Brief → Please repeat the listing exactly, with every line intact.

Data shown →
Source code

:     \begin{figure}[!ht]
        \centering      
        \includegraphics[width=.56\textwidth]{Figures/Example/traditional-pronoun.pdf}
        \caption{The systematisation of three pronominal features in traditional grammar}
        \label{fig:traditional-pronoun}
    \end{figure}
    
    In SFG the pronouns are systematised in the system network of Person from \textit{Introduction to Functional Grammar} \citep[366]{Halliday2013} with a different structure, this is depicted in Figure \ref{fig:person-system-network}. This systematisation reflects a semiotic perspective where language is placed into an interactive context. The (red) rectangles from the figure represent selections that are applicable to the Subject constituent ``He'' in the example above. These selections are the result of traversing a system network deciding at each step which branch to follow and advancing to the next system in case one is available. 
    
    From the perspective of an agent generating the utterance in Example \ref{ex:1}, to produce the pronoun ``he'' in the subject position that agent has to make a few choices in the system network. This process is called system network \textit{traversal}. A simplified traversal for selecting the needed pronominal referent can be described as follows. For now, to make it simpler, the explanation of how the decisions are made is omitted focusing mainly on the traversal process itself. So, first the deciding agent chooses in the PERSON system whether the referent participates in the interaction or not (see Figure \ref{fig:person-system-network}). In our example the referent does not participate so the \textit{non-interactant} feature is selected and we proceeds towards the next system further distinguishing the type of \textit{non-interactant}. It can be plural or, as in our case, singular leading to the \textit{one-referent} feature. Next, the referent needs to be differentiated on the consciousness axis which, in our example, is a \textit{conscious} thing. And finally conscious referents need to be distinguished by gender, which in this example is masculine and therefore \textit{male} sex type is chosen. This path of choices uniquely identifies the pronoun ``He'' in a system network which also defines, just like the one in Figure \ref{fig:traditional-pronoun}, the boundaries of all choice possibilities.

Response box →
Source code

:     \begin{figure}[!ht]
        \centering      
        \includegraphics[width=.56\textwidth]{Figures/Example/traditional-pronoun.pdf}
        \caption{The systematisation of three pronominal features in traditional grammar}
        \label{fig:traditional-pronoun}
    \end{figure}
    
    In SFG the pronouns are systematised in the system network of Person from \textit{Introduction to Functional Grammar} \citep[366]{Halliday2013} with a different structure, this is depicted in Figure \ref{fig:person-system-network}. This systematisation reflects a semiotic perspective where language is placed into an interactive context. The (red) rectangles from the figure represent selections that are applicable to the Subject constituent ``He'' in the example above. These selections are the result of traversing a system network deciding at each step which branch to follow and advancing to the next system in case one is available. 
    
    From the perspective of an agent generating the utterance in Example \ref{ex:1}, to produce the pronoun ``he'' in the subject position that agent has to make a few choices in the system network. This process is called system network \textit{traversal}. A simplified traversal for selecting the needed pronominal referent can be described as follows. For now, to make it simpler, the explanation of how the decisions are made is omitted focusing mainly on the traversal process itself. So, first the deciding agent chooses in the PERSON system whether the referent participates in the interaction or not (see Figure \ref{fig:person-system-network}). In our example the referent does not participate so the \textit{non-interactant} feature is selected and we proceeds towards the next system further distinguishing the type of \textit{non-interactant}. It can be plural or, as in our case, singular leading to the \textit{one-referent} feature. Next, the referent needs to be differentiated on the consciousness axis which, in our example, is a \textit{conscious} thing. And finally conscious referents need to be distinguished by gender, which in this example is masculine and therefore \textit{male} sex type is chosen. This path of choices uniquely identifies the pronoun ``He'' in a system network which also defines, just like the one in Figure \ref{fig:traditional-pronoun}, the boundaries of all choice possibilities.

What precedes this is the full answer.